Triumphant Victorious Reminders
Inspired by the Holy Spirit
Written By: Teresa Criswell
"Then Jesus answered and said to them "Most assuredly I say to you the Son can do nothing of Himself but what He sees the Father do; for whatever He does the Son also does in like manner."
~ John 5: 19 ~
"Reveal Me. Reveal Who I Am.
I have not called you to reveal who you are.
Revealing yourself only causes others to stumble."
When I heard those words, at first I folded my arms, scowling with a frown as my lips and nose contorted as a spoiled child. I remember saying to myself, "That's not nice!" Now if you're reading this, please realize this all happened very fast when conviction came upon me as a 'suddenly'. Immediately fear and trembling set in of Whom I was attempting to manipulate with my little tantrum. As repentance was made available at that very moment, I am glad to say that I did turn very quickly as a child being disciplined and said, "Yes Lord...Truth."
At that very moment, I was reminded of my Savior Jesus. Jesus revealed the Father God. Everything He did upon this earth walking in compassion, mercy, forgiveness, healing, deliverance, setting free; He did it all with great purpose; to reveal the Father God (John 5). He never boasted in who He was; He boasted in His Father.
The day I heard, "Reveal Me. Reveal Who I Am" made such an impact and freed me from performance and led me into action with gladness. I had no idea I was performing. My intentions were to obey; yet I found that the motives of my heart were still about 'me'. This revelation has been a simultaneous grieving yet joyful moment. The grieving or sorrow that led my heart to repent, caused transformation (II Corinthians 7:9). I didn't grieve because I had to let go of that which was being revealed; I was grieving with sorrow over unintended disobedience.
This revealing was another beginning of the process of the life He has called me to; not what I think it should be. I turned from that thing that was supposedly good and turned to God who is awesome all the time. My Father God loves me so much that He is willing to take the time to excavate and explore the hidden places within my heart. The grime and the dirt of pride He is beyond willing to continue and hold my hand; lovingly showing forth His everlasting mercy upon me through this process.

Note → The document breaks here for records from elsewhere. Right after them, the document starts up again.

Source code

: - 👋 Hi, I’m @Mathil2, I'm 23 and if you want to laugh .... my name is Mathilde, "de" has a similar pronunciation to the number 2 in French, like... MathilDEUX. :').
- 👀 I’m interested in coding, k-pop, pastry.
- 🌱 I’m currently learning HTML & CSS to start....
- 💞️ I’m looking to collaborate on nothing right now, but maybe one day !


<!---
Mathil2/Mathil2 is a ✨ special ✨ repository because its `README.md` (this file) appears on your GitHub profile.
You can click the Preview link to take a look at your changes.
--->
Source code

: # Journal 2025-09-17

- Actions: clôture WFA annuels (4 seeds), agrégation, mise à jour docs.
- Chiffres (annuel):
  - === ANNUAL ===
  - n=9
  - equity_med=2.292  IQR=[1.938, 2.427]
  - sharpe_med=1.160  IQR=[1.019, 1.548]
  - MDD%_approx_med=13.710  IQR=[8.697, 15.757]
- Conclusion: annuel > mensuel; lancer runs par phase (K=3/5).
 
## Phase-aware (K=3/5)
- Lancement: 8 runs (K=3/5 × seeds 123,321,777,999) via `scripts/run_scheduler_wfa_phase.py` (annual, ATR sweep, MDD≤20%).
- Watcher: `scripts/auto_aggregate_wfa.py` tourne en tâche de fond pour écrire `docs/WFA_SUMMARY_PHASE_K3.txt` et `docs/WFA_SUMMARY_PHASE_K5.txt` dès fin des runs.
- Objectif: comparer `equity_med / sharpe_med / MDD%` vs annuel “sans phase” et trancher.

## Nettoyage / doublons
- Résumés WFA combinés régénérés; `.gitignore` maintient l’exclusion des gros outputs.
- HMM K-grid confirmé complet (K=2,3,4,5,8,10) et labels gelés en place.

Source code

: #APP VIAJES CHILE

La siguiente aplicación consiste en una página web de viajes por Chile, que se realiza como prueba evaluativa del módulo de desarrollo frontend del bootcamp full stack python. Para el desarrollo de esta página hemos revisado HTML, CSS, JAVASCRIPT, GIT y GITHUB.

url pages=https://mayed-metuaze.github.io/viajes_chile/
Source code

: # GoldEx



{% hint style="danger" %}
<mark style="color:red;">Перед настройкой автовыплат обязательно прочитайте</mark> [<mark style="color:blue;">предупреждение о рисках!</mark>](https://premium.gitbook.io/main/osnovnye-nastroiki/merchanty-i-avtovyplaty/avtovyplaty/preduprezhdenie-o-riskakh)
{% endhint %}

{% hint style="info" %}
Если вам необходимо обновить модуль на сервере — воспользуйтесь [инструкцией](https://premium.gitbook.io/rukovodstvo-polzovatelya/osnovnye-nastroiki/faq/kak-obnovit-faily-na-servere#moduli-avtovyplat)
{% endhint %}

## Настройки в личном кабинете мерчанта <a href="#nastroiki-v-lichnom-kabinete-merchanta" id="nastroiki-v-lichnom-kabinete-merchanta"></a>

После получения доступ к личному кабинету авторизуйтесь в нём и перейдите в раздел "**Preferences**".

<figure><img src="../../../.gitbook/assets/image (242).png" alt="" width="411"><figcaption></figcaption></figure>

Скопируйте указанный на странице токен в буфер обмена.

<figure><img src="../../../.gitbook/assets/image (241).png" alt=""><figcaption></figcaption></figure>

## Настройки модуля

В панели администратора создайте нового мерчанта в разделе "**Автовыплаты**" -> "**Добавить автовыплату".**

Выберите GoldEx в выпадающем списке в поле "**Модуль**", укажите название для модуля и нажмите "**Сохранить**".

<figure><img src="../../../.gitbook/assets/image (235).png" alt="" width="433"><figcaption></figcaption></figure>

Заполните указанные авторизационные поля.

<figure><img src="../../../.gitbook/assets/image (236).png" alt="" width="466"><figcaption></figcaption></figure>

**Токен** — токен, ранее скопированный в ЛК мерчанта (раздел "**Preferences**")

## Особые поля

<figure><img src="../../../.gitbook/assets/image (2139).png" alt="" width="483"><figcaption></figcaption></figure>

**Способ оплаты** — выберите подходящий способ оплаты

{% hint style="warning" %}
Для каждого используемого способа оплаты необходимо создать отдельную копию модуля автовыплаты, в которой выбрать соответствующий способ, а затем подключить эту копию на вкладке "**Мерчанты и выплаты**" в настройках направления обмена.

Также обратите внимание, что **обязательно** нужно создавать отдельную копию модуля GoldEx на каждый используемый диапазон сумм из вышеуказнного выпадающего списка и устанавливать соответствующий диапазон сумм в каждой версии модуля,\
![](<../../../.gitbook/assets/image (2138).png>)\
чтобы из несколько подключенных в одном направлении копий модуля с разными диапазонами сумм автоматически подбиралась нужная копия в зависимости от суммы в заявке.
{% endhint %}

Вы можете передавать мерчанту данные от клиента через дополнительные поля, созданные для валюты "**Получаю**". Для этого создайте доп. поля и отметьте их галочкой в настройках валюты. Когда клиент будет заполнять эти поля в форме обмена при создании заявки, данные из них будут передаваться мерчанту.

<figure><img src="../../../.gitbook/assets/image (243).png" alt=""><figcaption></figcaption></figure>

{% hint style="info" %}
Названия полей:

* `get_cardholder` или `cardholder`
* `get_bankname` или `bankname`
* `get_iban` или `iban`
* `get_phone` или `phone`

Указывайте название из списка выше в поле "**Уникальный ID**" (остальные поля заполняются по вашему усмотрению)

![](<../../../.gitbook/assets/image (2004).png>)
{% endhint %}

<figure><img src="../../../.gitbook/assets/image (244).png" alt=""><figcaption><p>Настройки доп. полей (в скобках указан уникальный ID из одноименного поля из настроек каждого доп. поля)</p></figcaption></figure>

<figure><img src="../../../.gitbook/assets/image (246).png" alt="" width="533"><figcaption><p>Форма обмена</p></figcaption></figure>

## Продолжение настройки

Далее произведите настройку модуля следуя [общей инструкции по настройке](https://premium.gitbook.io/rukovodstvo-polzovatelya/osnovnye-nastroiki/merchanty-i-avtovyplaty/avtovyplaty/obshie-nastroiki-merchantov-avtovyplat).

In this time I have been reminded Who is within me. He is reminding me that His Divine Nature is within me. The world is in need of His Divine Nature to be revealed; not my sin nature. I am reminded that I am only the container; and what flows forth is what others will be enamored by. Just as the cliffs spill forth the glorious waterfalls; the amazing sight is what comes billowing forth from the mouth of the cliffs. It is not the mouth of the cliffs that is amazing; but what comes flowing forth with such power and majesty!